One of the unexpected pleasures of this nine-to-five job I have for another two weeks is the morning commute. I adore a full-to-capacity subway train in the morning. I burrow my way through the crowd and prop myself up against the glass door in between cars. NO ONE ever heads to this oasis of calm. Why? Why does everyone cluster around the doors where people enter and exit? They seem poised to stampede.

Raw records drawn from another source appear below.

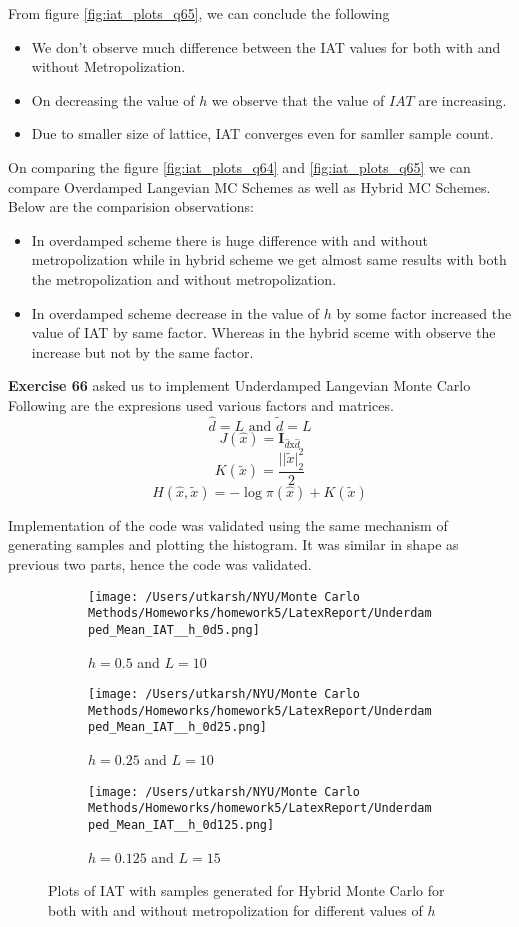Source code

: \documentclass[11pt]{article}
\begin{document}
From figure \ref{fig:iat_plots_q65}, we can conclude the following
\begin{itemize}
	\item We don't observe much difference between the IAT values for both with and without Metropolization.
	\item On decreasing the value of $h$ we observe that the value of $IAT$ are increasing.
	\item Due to smaller size of lattice, IAT converges even for samller sample count.
\end{itemize}

On comparing the figure \ref{fig:iat_plots_q64} and \ref{fig:iat_plots_q65} we can compare Overdamped Langevian MC Schemes as well as Hybrid MC Schemes. Below are the comparision observations:
\begin{itemize}
	\item In overdamped scheme there is huge difference with and without metropolization while in hybrid scheme we get almost same results with both the metropolization and without metropolization.
	\item In overdamped scheme decrease in the value of $h$ by some factor increased the value of IAT by same factor. Whereas in the hybrid sceme with observe the increase but not by the same factor.
\end{itemize}

\noindent \textbf{Exercise 66} asked us to implement Underdamped Langevian Monte Carlo
Following are the expresions used various factors and matrices.
$$\hat{d} = L \text{   and     } \tilde{d} = L$$
$$J(\hat{x}) = \textbf{I}_{\hat{d} \text{x} \hat{d}}$$
$$K(\tilde{x}) = \frac{||\tilde{x}|^2_2}{2}$$
$$H(\hat{x}, \tilde{x}) = - \log \pi(\hat{x}) + K(\tilde{x})$$

\noindent Implementation of the code was validated using the same mechanism of generating samples and plotting the histogram. It was similar in
shape as previous two parts, hence the code was validated.


\begin{figure}[H]
	\centering
	\begin{subfigure}{.45\textwidth}
		\texttt{[image: /Users/utkarsh/NYU/Monte Carlo Methods/Homeworks/homework5/LatexReport/Underdamped\_Mean\_IAT\_\_h\_0d5.png]}
		\caption{$h = 0.5$ and $L = 10$}
	\end{subfigure}
	\begin{subfigure}{.45\textwidth}
		\texttt{[image: /Users/utkarsh/NYU/Monte Carlo Methods/Homeworks/homework5/LatexReport/Underdamped\_Mean\_IAT\_\_h\_0d25.png]}
		\caption{$h = 0.25$ and $L = 10$}
	\end{subfigure}
	\begin{subfigure}{.45\textwidth}
		\texttt{[image: /Users/utkarsh/NYU/Monte Carlo Methods/Homeworks/homework5/LatexReport/Underdamped\_Mean\_IAT\_\_h\_0d125.png]}
		\caption{$h = 0.125$ and $L = 15$}
	\end{subfigure}
	\caption{Plots of IAT with samples generated for Hybrid Monte Carlo for both with and without metropolization for different values of $h$}
	\label{fig:iat_plots_q66}
\end{figure}
\end{document}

Safe and snug in my cubbyhole, I produce a paperback from my satchel (yes, I have a satchel -- what's it to ya?). For the fifteen minutes it takes me to travel to my lucrative yet deadening employment, I am happily immersed in the world of the particular author I'm reading. Lately it’s been Dickens and David Copperfield, but I’ve had to say au revoir to Peggotty in favour of a library book that’s just come in—Joe Keenan’s “My Lucky Star”. Keenan was a writer/producer on “Fraser” and this is his third novel. Show off. It’s every bit as sophisticated and witty as his television work.
As for brown bags, I must say I’m getting a little tired of taking my lunch to work. I ran out of lettuce today and added parsley to my cheese sandwich. Why I would have a bunch of parsley and not a head of lettuce in my fridge I can’t say. SEE WHAT THIS JOB IS DOING TO ME? It’s sheer madness! Some days I feel like driving my head through my corner office window, just for the physical sensation.
Marketing geniuses have suckered the unwashed into purchasing high end condos that will go up at the corner of Yonge and Bloor, in the not-so-near future. The bastards! They are going to knock down a perfectly ugly block of low rise offices and cheap ethnic eateries so some debt-ridden patsies can bed down in 300 square feet cubicles/nestings. I’ll tell ya – that’s gonna be one disappointing view from the 35th floor. Stollery’s on one corner and the Bay on another. Wowee. Oh so chic. Idiots! Meanwhile where will the stupefied go for six dollar chicken thali? Why didn’t the city consult with numb and bored neighbourhood office drones first? Developers – they don’t know nothin’ from chicken thali.
Two more weeks to go. How do people do this all the time?